• Records from a dataset:

——

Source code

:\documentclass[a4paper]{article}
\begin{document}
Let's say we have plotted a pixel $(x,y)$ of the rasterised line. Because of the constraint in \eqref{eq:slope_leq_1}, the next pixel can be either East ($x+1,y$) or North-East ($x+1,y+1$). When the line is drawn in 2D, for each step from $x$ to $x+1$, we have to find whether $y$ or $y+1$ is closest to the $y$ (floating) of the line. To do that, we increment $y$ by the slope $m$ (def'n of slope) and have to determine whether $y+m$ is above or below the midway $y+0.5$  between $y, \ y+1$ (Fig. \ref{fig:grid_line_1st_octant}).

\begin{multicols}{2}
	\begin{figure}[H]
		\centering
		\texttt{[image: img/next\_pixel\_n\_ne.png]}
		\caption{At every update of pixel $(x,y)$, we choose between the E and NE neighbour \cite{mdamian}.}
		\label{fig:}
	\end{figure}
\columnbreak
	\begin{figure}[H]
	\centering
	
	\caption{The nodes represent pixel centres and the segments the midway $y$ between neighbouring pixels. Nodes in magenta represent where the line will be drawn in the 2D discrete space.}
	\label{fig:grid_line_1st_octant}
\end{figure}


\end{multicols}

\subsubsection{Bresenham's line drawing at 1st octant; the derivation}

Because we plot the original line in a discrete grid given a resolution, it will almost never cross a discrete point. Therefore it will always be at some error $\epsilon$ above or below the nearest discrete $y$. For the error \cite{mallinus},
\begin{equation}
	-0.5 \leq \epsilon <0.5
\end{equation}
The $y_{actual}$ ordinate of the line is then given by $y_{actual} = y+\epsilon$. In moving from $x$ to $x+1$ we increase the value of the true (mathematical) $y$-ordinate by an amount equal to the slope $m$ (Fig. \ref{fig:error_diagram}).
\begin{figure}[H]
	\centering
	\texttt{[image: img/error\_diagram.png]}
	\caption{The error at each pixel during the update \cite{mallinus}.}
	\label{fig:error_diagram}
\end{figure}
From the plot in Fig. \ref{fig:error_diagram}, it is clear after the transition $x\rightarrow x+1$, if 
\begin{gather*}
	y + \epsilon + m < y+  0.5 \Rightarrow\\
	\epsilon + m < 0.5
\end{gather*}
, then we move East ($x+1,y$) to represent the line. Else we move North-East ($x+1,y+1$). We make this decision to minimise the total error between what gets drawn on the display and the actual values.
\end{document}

——

• Try it: An exact copy of every entry is what's needed, so retype them all.

• Answer:
Source code

:\documentclass[a4paper]{article}
\begin{document}
Let's say we have plotted a pixel $(x,y)$ of the rasterised line. Because of the constraint in \eqref{eq:slope_leq_1}, the next pixel can be either East ($x+1,y$) or North-East ($x+1,y+1$). When the line is drawn in 2D, for each step from $x$ to $x+1$, we have to find whether $y$ or $y+1$ is closest to the $y$ (floating) of the line. To do that, we increment $y$ by the slope $m$ (def'n of slope) and have to determine whether $y+m$ is above or below the midway $y+0.5$  between $y, \ y+1$ (Fig. \ref{fig:grid_line_1st_octant}).

\begin{multicols}{2}
	\begin{figure}[H]
		\centering
		\texttt{[image: img/next\_pixel\_n\_ne.png]}
		\caption{At every update of pixel $(x,y)$, we choose between the E and NE neighbour \cite{mdamian}.}
		\label{fig:}
	\end{figure}
\columnbreak
	\begin{figure}[H]
	\centering
	
	\caption{The nodes represent pixel centres and the segments the midway $y$ between neighbouring pixels. Nodes in magenta represent where the line will be drawn in the 2D discrete space.}
	\label{fig:grid_line_1st_octant}
\end{figure}


\end{multicols}

\subsubsection{Bresenham's line drawing at 1st octant; the derivation}

Because we plot the original line in a discrete grid given a resolution, it will almost never cross a discrete point. Therefore it will always be at some error $\epsilon$ above or below the nearest discrete $y$. For the error \cite{mallinus},
\begin{equation}
	-0.5 \leq \epsilon <0.5
\end{equation}
The $y_{actual}$ ordinate of the line is then given by $y_{actual} = y+\epsilon$. In moving from $x$ to $x+1$ we increase the value of the true (mathematical) $y$-ordinate by an amount equal to the slope $m$ (Fig. \ref{fig:error_diagram}).
\begin{figure}[H]
	\centering
	\texttt{[image: img/error\_diagram.png]}
	\caption{The error at each pixel during the update \cite{mallinus}.}
	\label{fig:error_diagram}
\end{figure}
From the plot in Fig. \ref{fig:error_diagram}, it is clear after the transition $x\rightarrow x+1$, if 
\begin{gather*}
	y + \epsilon + m < y+  0.5 \Rightarrow\\
	\epsilon + m < 0.5
\end{gather*}
, then we move East ($x+1,y$) to represent the line. Else we move North-East ($x+1,y+1$). We make this decision to minimise the total error between what gets drawn on the display and the actual values.
\end{document}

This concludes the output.